→ **DATASET RECORDS**
########
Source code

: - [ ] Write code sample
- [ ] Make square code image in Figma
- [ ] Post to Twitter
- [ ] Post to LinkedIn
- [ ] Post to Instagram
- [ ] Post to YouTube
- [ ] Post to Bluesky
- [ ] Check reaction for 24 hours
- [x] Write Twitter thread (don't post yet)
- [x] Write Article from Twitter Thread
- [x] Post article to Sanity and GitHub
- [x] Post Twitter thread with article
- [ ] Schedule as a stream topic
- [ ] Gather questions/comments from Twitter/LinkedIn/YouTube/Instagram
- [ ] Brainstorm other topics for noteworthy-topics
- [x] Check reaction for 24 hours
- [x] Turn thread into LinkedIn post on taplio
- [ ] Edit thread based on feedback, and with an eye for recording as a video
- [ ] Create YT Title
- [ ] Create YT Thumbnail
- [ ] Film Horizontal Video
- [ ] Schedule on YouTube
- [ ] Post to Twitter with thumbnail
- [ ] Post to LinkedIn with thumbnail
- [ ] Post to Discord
########
Retype every entry exactly as it stands.

→ **RESULT OF THIS EXERCISE**
Source code

: - [ ] Write code sample
- [ ] Make square code image in Figma
- [ ] Post to Twitter
- [ ] Post to LinkedIn
- [ ] Post to Instagram
- [ ] Post to YouTube
- [ ] Post to Bluesky
- [ ] Check reaction for 24 hours
- [x] Write Twitter thread (don't post yet)
- [x] Write Article from Twitter Thread
- [x] Post article to Sanity and GitHub
- [x] Post Twitter thread with article
- [ ] Schedule as a stream topic
- [ ] Gather questions/comments from Twitter/LinkedIn/YouTube/Instagram
- [ ] Brainstorm other topics for noteworthy-topics
- [x] Check reaction for 24 hours
- [x] Turn thread into LinkedIn post on taplio
- [ ] Edit thread based on feedback, and with an eye for recording as a video
- [ ] Create YT Title
- [ ] Create YT Thumbnail
- [ ] Film Horizontal Video
- [ ] Schedule on YouTube
- [ ] Post to Twitter with thumbnail
- [ ] Post to LinkedIn with thumbnail
- [ ] Post to Discord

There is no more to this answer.